We claim that this must imply that $a_1 = 0, ..., a_{n-k} = 0$. Why? Suppose not, then the linear combination $a_1v_1 + ... + a_{n-k}v_{n-k}$ would be a linear combination of the elements $u_1,...,u_k$ and so we can write

$$ \begin{align*} a_1v_1 + ... + a_{n-k}v_{n-k} &= b_1u_1 + ... + b_ku_k \\ a_1v_1 + ... + a_{n-k}v_{n-k} - b_1u_1 + ... + b_ku_k &= 0 \end{align*} $$

From the above we see that now we have a linear combination of all the $v$ vectors and all the $u$ vectors equal to the zero vector. But all the $u$ and $v$ vectors $\{u_1,...,u_k,v_1,...,v_{n-k}\}$ are part of the basis $\beta_V$ by construction.

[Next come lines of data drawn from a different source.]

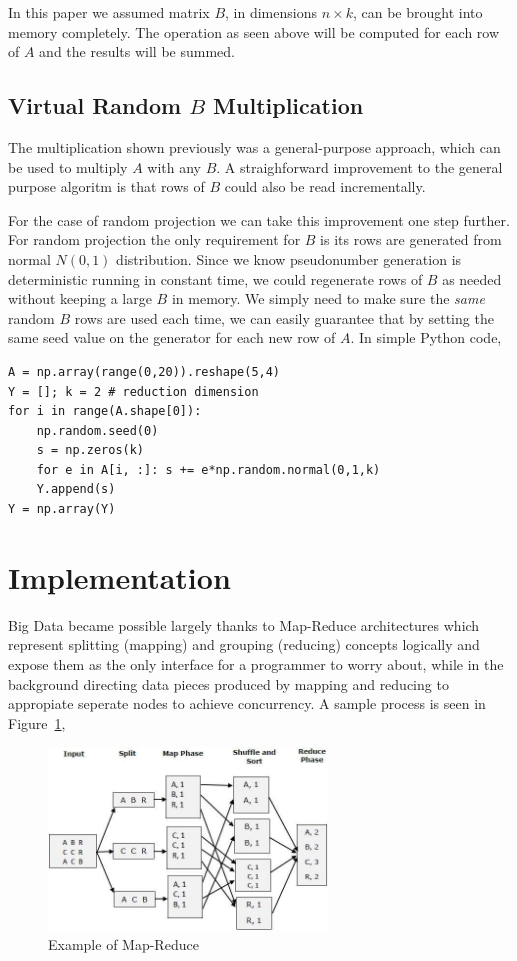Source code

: \documentclass{article}
\begin{document}
In this paper we assumed matrix $B$, in dimensions $n \times k$, can be brought
into memory completely. The operation as seen above will be computed for each
row of $A$ and the results will be summed.

\subsection{Virtual Random $B$ Multiplication}

The multiplication shown previously was a general-purpose approach, which can be
used to multiply $A$ with any $B$. A straighforward improvement to the general
purpose algoritm is that rows of $B$ could also be read incrementally.

For the case of random projection we can take this improvement one step
further. For random projection the only requirement for $B$ is its rows are
generated from normal $N(0,1)$ distribution. Since we know pseudonumber
generation is deterministic running in constant time, we could regenerate rows
of $B$ as needed without keeping a large $B$ in memory. We simply need to make
sure the {\em same} random $B$ rows are used each time, we can easily guarantee
that by setting the same seed value on the generator for each new row of $A$. In
simple Python code,

\begin{verbatim}
A = np.array(range(0,20)).reshape(5,4)
Y = []; k = 2 # reduction dimension
for i in range(A.shape[0]):
    np.random.seed(0)
    s = np.zeros(k)
    for e in A[i, :]: s += e*np.random.normal(0,1,k)
    Y.append(s)
Y = np.array(Y)
\end{verbatim}

\section{Implementation}

Big Data became possible largely thanks to Map-Reduce architectures which
represent splitting (mapping) and grouping (reducing) concepts logically and
expose them as the only interface for a programmer to worry about, while in the
background directing data pieces produced by mapping and reducing to appropiate
seperate nodes to achieve concurrency. A sample process is seen in
Figure~\ref{fig:mapreduce1},

\begin{figure}[h]
  \centering
  \includegraphics[width=20em]{mapreduce1.jpg}
  \caption{Example of Map-Reduce}
  \label{fig:mapreduce1}
\end{figure}
\end{document}
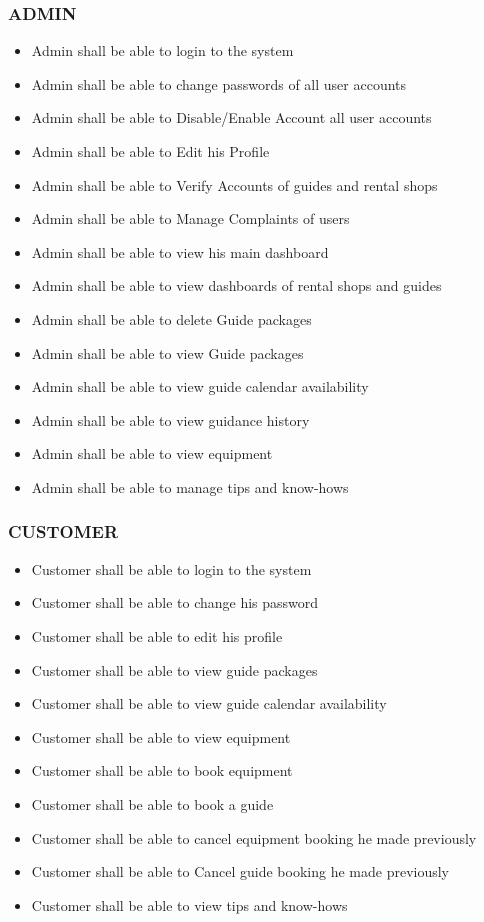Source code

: \subsubsection*{ADMIN}
\begin{itemize}
\itemsep0em 
    \item Admin shall be able to login to the system
    \item Admin shall be able to change passwords of all user accounts
    \item Admin shall be able to Disable/Enable Account all user accounts
    \item Admin shall be able to Edit his Profile
    \item Admin shall be able to Verify Accounts of guides and rental shops
    \item Admin shall be able to Manage Complaints of users
    \item Admin shall be able to view his main dashboard
    \item Admin shall be able to view dashboards of rental shops and guides
    \item Admin shall be able to delete Guide packages
    \item Admin shall be able to view Guide packages
    \item Admin shall be able to view guide calendar availability
    \item Admin shall be able to view guidance history
    \item Admin shall be able to view equipment
    \item Admin shall be able to manage tips and know-hows
\end{itemize}
\newpage
\subsubsection*{CUSTOMER}
\begin{itemize}
\itemsep0em 
    \item Customer shall be able to login to the system
    \item Customer shall be able to change his password 
    \item Customer shall be able to edit his profile
    \item Customer shall be able to view guide packages
    \item Customer shall be able to view guide calendar availability
    \item Customer shall be able to view equipment
    \item Customer shall be able to book equipment
    \item Customer shall be able to book a guide
    \item Customer shall be able to cancel equipment booking he made previously
    \item Customer shall be able to Cancel guide booking he made previously
    \item Customer shall be able to view tips and know-hows
\end{itemize}

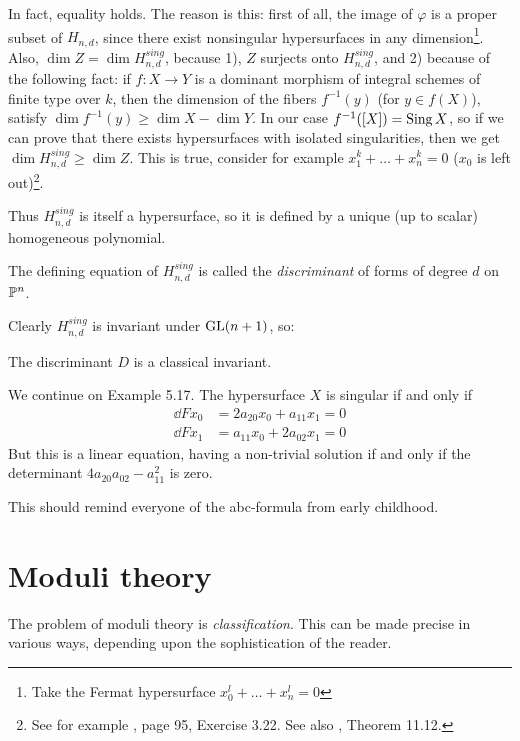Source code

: \documentclass[11pt, english]{article}
\begin{document}
In fact, equality holds. The reason is this: first of all, the image of $\varphi$ is a proper subset of $H_{n,d}$, since there exist nonsingular hypersurfaces in any dimension\footnote{Take the Fermat hypersurface $x_0^l+\ldots+x_n^l=0$}. Also, $\dim Z = \dim H_{n,d}^{sing}$, because 1), $Z$ surjects onto $H_{n,d}^{sing}$, and 2) because of the following fact: if $f:X \to Y$ is a dominant morphism of integral schemes of finite type over $k$, then the dimension of the fibers $f^{-1}(y)$ (for $y \in f(X)$), satisfy $\dim f^{-1}(y) \geq \dim X - \dim Y$. In our case $f^{-1}([X])=\operatorname{Sing} X$, so if we can prove that there exists hypersurfaces with isolated singularities, then we get $\dim H_{n,d}^{sing} \geq \dim Z$. This is true, consider for example $x_1^k+\ldots+x_n^k=0$ ($x_0$ is left out)\footnote{See for example \cite{hartshorne}, page 95, Exercise 3.22. See also \cite{harris_alggeo}, Theorem 11.12.}.

Thus $H_{n,d}^{sing}$ is itself a hypersurface, so it is defined by a unique (up to scalar)  homogeneous polynomial.

\begin{defi}
 The defining equation of $H_{n,d}^{sing}$ is called the \emph{discriminant} of forms of degree $d$ on $\mathbb{P}^n$.
\end{defi}

Clearly $H_{n,d}^{sing}$ is invariant under $\operatorname{GL}(n+1)$, so:
\begin{corr}
 The discriminant $D$ is a classical invariant.
\end{corr}

\begin{example}
We continue on Example 5.17. The hypersurface $X$ is singular if and only if
\begin{align*}
  \dd{F}{x_0} &= 2a_{20}x_0 + a_{11}x_1 = 0 \\
\dd{F}{x_1} &= a_{11}x_0 + 2a_{02} x_1 = 0
\end{align*}
But this is a linear equation, having a non-trivial solution if and only if the determinant $4a_{20}a_{02}-a_{11}^2$ is zero.

This should remind everyone of the abc-formula from early childhood.
\end{example}

\section{Moduli theory}

The problem of moduli theory is \emph{classification}. This can be made precise in various ways, depending upon the sophistication of the reader.
\end{document}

So any linear combination of these vectors equaling the zero vector must imply that the coefficients are zero because otherwise they are linearly dependent and this is a contradiction. $\blacksquare$.

Definition

$T: V \rightarrow W$ is onto if $R(T) = W$ or $$ \begin{align*} \forall w \in W, \exists v \in V \ \text{s.t.} \ T(v) = w. \end{align*} $$

Definition

$T: V \rightarrow W$ is 1-1 if $$ \begin{align*} T(v_1) = T(v_2) \Rightarrow v_1 = v_2. \end{align*} $$

Theorem

If $T: V \rightarrow W$ is linear, then $T$ is 1-1 if and only if $N(T)=\{\bar{0}_V\}$

Theorem

Let $T: V \rightarrow W$ be a linear map between vector spaces of the same finite dimension. Then the following are equivalent

$T$ is 1-1.
$T$ is onto.
$rank(T) = \dim(V)$.

Note here that $rank(T) = \dim(R(T))$.

References

Video Lectures from Math416 by Ely Kerman.